In het onderhavige geval speelt echter een rol dat uit de stukken en op de mondelinge behandeling is gebleken dat de communicatie tussen [de bewindvoerder] enerzijds en [verweerders] anderzijds reeds geruime tijd zeer te wensen overlaat. In zijn beschikking van 26 oktober 2016 voorzag de kantonrechter nog dat de problemen, die ook toen al bestonden en - net als nu - grotendeels in de sfeer van de onderlinge communicatie lagen, zouden worden opgelost, maar inmiddels is gebleken dat dit niet is gelukt. Betrokkenen ervaren de oorzaken van deze gebrekkige samenwerking verschillend: [de bewindvoerder] vindt dat [verweerders] hem tegenwerken, terwijl laatstgenoemden dat juist andersom vinden. Door deze aanhoudende miscommunicatie zijn de verhoudingen inmiddels ernstig verstoord geraakt. Betrokkenen vinden dat de ander zijn gedrag en houding moet aanpassen, zodat sprake is van een patstelling. Het hof verwacht niet dat de noodzakelijke communicatie kan worden verbeterd en de noodzakelijke vertrouwensband nog kan worden hersteld.
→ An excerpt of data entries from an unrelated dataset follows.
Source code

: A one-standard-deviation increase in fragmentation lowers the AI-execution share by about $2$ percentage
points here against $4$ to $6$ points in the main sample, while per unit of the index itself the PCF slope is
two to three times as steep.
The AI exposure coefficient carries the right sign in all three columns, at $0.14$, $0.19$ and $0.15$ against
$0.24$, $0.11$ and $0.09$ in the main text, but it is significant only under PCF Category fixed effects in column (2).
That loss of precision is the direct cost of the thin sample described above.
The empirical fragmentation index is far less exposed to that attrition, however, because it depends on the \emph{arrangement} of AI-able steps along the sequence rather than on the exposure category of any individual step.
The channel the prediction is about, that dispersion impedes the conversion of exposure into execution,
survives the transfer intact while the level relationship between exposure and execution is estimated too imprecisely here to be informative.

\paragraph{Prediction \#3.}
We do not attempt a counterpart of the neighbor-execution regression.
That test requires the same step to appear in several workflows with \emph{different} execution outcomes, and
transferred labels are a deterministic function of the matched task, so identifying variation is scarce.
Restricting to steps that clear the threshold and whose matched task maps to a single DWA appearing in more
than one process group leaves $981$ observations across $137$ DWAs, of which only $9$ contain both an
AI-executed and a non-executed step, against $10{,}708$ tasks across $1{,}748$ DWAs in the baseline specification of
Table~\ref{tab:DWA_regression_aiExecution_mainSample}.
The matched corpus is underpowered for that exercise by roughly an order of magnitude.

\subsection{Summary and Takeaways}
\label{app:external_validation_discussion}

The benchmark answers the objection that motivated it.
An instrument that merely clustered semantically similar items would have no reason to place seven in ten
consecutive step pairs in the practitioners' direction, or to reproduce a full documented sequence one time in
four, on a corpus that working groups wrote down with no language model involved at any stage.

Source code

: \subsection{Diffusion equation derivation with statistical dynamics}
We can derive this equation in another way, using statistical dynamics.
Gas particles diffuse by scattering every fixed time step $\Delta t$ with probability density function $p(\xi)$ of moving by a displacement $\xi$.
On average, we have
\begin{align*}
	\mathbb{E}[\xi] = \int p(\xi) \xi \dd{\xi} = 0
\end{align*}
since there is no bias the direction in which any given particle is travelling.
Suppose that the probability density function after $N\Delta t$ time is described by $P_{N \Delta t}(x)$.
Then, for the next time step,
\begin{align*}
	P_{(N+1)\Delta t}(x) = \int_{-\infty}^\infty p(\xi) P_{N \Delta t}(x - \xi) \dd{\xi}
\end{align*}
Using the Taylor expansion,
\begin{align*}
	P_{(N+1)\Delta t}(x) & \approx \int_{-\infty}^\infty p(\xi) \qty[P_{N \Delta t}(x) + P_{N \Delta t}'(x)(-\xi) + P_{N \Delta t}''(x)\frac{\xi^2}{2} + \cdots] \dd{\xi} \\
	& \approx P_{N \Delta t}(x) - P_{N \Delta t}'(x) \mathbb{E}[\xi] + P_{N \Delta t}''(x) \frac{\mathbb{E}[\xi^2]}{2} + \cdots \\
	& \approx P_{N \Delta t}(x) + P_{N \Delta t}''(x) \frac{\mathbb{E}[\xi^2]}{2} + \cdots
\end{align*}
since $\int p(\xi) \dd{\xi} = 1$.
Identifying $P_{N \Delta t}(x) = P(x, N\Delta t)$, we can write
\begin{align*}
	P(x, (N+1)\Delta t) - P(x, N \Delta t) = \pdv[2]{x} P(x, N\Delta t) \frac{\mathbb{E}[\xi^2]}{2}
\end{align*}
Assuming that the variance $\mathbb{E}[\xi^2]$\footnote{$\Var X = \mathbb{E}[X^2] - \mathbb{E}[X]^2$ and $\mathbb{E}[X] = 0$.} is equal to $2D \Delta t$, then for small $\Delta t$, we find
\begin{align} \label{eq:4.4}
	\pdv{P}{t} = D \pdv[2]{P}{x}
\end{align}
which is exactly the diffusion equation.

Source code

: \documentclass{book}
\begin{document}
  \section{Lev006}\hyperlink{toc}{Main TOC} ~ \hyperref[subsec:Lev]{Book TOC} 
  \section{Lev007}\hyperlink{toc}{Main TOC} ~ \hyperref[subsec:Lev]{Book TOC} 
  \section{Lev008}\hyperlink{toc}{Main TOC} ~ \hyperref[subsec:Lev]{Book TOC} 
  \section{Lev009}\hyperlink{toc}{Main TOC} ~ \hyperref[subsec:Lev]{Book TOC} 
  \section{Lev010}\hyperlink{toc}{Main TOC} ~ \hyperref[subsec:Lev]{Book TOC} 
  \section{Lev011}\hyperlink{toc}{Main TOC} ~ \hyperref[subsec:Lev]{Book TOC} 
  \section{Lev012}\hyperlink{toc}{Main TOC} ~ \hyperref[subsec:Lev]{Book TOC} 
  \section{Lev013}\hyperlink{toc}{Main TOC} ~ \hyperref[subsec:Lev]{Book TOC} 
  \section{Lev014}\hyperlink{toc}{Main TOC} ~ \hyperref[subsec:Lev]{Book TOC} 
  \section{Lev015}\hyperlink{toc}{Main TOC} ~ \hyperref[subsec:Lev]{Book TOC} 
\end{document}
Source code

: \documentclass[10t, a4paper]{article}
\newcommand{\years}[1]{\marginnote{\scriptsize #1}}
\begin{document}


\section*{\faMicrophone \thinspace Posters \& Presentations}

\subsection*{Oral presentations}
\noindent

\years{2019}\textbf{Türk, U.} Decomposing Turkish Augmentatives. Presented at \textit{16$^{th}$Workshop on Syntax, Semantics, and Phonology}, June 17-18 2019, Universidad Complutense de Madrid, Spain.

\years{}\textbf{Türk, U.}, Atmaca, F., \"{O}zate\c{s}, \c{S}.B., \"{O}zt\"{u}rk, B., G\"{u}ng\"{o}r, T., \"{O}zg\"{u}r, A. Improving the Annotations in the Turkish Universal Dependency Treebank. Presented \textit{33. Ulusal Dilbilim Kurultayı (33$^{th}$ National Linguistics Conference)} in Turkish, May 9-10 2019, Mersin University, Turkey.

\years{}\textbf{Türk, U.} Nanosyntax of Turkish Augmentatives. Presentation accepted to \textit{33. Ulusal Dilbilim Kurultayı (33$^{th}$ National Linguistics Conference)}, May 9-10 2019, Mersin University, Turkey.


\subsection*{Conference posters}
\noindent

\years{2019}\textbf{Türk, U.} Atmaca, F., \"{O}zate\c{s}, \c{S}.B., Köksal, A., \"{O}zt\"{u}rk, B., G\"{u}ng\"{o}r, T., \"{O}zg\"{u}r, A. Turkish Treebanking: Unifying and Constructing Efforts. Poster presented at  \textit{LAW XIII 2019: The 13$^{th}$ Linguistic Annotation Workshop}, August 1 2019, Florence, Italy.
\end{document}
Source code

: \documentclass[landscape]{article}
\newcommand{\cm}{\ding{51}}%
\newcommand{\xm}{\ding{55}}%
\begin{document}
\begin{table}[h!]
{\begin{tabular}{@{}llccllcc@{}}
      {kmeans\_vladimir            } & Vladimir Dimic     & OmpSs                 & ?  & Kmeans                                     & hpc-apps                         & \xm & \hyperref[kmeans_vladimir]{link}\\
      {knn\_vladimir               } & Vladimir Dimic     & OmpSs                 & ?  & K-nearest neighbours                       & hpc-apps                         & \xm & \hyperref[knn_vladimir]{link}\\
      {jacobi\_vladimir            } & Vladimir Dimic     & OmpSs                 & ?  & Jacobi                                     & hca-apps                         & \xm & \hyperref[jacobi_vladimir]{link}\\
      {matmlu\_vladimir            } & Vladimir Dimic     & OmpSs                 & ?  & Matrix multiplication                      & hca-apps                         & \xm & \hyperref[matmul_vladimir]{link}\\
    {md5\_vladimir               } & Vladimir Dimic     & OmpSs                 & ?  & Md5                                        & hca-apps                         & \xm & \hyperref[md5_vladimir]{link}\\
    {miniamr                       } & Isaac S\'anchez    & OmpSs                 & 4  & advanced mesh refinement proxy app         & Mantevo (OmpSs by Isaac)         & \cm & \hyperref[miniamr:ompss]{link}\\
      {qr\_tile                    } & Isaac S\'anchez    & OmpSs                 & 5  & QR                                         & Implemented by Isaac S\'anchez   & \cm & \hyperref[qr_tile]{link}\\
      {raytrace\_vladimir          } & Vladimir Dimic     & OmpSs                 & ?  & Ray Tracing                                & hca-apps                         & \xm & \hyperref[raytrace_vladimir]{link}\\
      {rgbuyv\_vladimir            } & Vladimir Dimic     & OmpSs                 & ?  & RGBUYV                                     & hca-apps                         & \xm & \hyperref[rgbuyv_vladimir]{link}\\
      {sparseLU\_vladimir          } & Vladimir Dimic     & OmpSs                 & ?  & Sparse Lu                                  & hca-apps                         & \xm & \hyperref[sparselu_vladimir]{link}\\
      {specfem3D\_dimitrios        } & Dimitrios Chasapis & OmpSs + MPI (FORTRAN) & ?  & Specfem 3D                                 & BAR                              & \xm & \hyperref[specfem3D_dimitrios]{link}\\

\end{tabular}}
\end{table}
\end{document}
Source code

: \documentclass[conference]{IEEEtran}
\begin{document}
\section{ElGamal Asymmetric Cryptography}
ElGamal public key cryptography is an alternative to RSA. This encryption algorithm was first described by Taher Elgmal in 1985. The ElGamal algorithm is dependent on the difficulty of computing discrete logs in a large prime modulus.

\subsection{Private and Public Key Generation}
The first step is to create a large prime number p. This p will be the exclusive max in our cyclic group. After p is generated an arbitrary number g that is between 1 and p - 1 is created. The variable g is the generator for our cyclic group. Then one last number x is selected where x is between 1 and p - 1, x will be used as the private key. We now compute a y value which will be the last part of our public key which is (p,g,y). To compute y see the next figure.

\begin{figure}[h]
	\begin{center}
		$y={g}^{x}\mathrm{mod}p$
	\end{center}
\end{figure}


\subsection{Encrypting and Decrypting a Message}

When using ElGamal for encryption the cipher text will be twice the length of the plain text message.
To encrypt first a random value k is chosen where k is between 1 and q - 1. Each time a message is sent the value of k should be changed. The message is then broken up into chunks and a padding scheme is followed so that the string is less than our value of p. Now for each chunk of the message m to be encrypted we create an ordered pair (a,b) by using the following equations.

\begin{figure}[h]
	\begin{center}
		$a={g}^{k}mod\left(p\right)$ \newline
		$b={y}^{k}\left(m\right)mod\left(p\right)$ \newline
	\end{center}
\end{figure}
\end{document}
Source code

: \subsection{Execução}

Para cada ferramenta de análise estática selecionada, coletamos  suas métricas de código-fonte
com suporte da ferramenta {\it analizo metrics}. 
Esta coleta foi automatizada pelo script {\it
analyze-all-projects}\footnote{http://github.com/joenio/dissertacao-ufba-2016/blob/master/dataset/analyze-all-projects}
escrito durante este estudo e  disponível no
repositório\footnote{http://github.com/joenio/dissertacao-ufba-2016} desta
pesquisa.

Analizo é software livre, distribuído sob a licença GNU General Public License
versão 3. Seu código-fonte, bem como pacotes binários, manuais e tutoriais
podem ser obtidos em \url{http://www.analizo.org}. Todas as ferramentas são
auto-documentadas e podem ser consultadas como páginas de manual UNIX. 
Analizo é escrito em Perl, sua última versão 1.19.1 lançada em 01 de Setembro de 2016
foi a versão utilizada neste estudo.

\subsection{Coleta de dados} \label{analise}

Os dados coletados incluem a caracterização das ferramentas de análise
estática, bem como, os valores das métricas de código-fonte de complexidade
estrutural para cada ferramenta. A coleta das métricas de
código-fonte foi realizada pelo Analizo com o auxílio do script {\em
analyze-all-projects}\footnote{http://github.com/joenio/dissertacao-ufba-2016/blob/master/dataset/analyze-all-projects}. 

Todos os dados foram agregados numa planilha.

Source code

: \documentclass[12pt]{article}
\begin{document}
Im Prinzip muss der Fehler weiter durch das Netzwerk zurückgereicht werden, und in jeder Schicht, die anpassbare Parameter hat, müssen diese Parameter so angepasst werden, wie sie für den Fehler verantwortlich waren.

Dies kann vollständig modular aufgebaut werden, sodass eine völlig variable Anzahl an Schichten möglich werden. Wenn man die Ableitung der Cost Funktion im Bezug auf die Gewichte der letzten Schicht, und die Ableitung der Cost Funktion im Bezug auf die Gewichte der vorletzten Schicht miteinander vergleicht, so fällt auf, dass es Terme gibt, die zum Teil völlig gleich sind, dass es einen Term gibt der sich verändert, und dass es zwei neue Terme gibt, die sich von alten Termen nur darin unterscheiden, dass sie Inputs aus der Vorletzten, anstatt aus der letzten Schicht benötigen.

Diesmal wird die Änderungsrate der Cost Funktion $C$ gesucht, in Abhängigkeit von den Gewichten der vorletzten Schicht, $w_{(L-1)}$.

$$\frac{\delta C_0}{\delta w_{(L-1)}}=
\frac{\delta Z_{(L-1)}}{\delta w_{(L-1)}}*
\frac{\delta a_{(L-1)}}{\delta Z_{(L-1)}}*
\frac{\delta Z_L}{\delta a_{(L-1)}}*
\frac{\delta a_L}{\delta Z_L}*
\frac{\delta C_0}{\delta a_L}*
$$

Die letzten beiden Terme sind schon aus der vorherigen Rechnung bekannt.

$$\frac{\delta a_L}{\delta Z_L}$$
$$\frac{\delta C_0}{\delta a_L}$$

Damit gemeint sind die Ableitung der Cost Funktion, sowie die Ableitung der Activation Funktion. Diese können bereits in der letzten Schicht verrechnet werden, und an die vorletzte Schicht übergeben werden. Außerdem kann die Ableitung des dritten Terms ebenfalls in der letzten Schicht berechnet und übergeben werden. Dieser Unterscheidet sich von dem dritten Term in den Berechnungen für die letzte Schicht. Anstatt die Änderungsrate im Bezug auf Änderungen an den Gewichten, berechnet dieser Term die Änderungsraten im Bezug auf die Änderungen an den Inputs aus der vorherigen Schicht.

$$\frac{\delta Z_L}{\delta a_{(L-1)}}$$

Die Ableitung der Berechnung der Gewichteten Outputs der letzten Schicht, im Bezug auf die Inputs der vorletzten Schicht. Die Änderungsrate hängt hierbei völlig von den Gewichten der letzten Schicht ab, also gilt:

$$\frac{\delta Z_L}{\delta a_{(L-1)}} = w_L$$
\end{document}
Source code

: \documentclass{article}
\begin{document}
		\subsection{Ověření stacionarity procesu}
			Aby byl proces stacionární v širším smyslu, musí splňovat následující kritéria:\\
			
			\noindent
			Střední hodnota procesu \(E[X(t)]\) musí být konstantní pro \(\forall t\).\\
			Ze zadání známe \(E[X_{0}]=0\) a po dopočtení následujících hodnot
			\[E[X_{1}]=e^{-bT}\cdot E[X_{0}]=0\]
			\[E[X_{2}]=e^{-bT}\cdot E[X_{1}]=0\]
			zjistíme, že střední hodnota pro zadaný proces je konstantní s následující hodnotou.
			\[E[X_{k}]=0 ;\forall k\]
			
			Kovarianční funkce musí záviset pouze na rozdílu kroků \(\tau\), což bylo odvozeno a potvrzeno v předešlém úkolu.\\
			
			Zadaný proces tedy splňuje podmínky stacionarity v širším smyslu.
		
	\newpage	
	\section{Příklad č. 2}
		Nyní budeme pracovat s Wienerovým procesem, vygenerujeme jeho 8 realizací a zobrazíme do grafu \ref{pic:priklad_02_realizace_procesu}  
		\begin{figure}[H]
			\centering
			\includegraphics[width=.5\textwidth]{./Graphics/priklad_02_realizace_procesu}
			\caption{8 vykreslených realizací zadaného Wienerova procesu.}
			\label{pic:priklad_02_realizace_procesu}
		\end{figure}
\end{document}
Het hof neemt voorts in aanmerking dat [beschermingsbewindvoerder] inmiddels is gestart met haar werkzaamheden als opvolgend bewindvoerder van [verweerders] . Een nieuwe wisseling van bewindvoerder zou - opnieuw - kosten met zich brengen.
5.5
Het hof is van oordeel dat - de geschetste omstandigheden in samenhang bezien - sprake is van een gewichtige reden tot ontslag van [de bewindvoerder] als bewindvoerder van [verweerders] .
6. De slotsom
Op grond van hetgeen hiervoor is overwogen, zijn de grieven tevergeefs voorgesteld. Het hof zal de bestreden beschikking bekrachtigen.
7. De beslissing
Het hof, beschikkende in hoger beroep:
bekrachtigt de beschikkingen van de rechtbank Overijssel, zittingsplaats Enschede, van 24 oktober 2017;
wijst het meer of anders verzochte af.
Deze beschikking is gegeven door mrs. A. Smeeïng-van Hees, J.B. de Groot en C.M. Schönhagen, bijgestaan door de als griffier, en is op 2 augustus 2018 uitgesproken in het openbaar in tegenwoordigheid van de griffier.